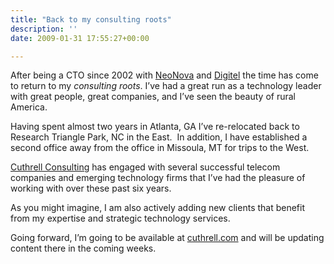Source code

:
 ```yaml
---
title: "Back to my consulting roots"
description: ''
date: 2009-01-31 17:55:27+00:00

---
```


After being a CTO since 2002 with [NeoNova](http://www.neonova.net) and [Digitel](http://www.digitel.net) the time has come to return to my *consulting roots*. I’ve had a great run as a technology leader with great people, great companies, and I’ve seen the beauty of rural America.

Having spent almost two years in Atlanta, GA I’ve re-relocated back to Research Triangle Park, NC in the East.  In addition, I have established a second office away from the office in Missoula, MT for trips to the West.

[Cuthrell Consulting](http://cuthrell.com) has engaged with several successful telecom companies and emerging technology firms that I’ve had the pleasure of working with over these past six years.

As you might imagine, I am also actively adding new clients that benefit from my expertise and strategic technology services.

Going forward, I’m going to be available at [cuthrell.com](http://cuthrell.com) and will be updating content there in the coming weeks.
---*---
Before writing out the material above, please remove its pictures; everything else stays exact.

Source code

:
 ```yaml
---
title: "Back to my consulting roots"
description: ''
date: 2009-01-31 17:55:27+00:00

---
```


After being a CTO since 2002 with [NeoNova](http://www.neonova.net) and [Digitel](http://www.digitel.net) the time has come to return to my *consulting roots*. I’ve had a great run as a technology leader with great people, great companies, and I’ve seen the beauty of rural America.

Having spent almost two years in Atlanta, GA I’ve re-relocated back to Research Triangle Park, NC in the East.  In addition, I have established a second office away from the office in Missoula, MT for trips to the West.

[Cuthrell Consulting](http://cuthrell.com) has engaged with several successful telecom companies and emerging technology firms that I’ve had the pleasure of working with over these past six years.

As you might imagine, I am also actively adding new clients that benefit from my expertise and strategic technology services.

Going forward, I’m going to be available at [cuthrell.com](http://cuthrell.com) and will be updating content there in the coming weeks.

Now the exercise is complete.